Bian meringis malu. "Kenapa Om di luar?"

"Baru saja ada yang membesuknya. Masuklah, dia rekan kerjamu di Lapas."

Dengan cepat Bian masuk tanpa mengetuk pintu. "Apa yang kamu lakukan di sini?"

Pria yang dimaksud menoleh dan bergeming mengabaikan kehadiran Bian yang sudah dia duga.

"Bian! Kenapa kamu berteriak ke Gustav." Ucap Aisyah yang kini sedang duduk bersandar di bangkar dengan sebelah tangan yang terpasang infus dan sebelahnya lagi menggenggam tangan Pria yang kehadirannya tak pernah Bian sangka, Trias.
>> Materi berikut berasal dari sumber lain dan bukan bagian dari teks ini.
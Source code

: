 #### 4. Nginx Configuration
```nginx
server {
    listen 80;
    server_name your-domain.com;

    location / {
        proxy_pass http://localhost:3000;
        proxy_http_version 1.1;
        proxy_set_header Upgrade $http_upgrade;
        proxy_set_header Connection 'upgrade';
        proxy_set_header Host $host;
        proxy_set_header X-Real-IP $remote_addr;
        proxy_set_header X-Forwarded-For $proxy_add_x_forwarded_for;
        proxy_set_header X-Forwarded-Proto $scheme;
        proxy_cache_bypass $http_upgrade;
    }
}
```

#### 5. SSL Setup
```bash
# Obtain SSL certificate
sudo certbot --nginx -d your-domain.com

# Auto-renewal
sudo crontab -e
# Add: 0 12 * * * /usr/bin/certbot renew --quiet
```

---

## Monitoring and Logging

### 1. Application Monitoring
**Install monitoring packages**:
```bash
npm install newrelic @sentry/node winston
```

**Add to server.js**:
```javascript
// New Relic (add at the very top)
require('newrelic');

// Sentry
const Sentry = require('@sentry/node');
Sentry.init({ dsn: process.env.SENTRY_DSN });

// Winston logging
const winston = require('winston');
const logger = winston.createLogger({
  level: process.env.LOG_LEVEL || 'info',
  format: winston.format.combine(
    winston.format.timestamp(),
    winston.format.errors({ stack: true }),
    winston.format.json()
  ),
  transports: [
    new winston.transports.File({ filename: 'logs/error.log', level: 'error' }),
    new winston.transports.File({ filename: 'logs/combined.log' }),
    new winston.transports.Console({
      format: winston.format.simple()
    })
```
Bian mendekat, menarik paksa tangan Trias. "Aisyah dia bukan Gustav." Mengalihkan tatapan penuh intimidasi ke Trias. "Dan kamu! Ikut dengan saya."

"Bian! Hentikan." Cekal Aisyah, "Ada apa denganmu? Harusnya kamu senang Gustav kembali."

"Aisyah, dia−"

"Kamu tidak perlu khawatir Gustav, belakangan ini otak Bian terganggu. Dia sedang jatuh cinta."

Bian mengacak rambutnya pelan, seperti yang dia duga Aisyah saat ini tengah mengalami gejala halusinasi akibat dari efek samping obat bius pasca operasi dan tak memungkinkan Bian untuk menyeret paksa Trias keluar. Justru Bian lah yang akan di usir dengan tidak terhormat oleh Aisyah.

"Saya tunggu kamu di luar."

Bian beranjak keluar, suara dentuman pintu terdengar disusul decakan takjub Aisyah.

"Terimakasih Aisyah."

Aisyah tersenyum simpul, melepaskan tangan Trias dari genggamannya. "Tidak! saya yang  berterimakasih, Trias."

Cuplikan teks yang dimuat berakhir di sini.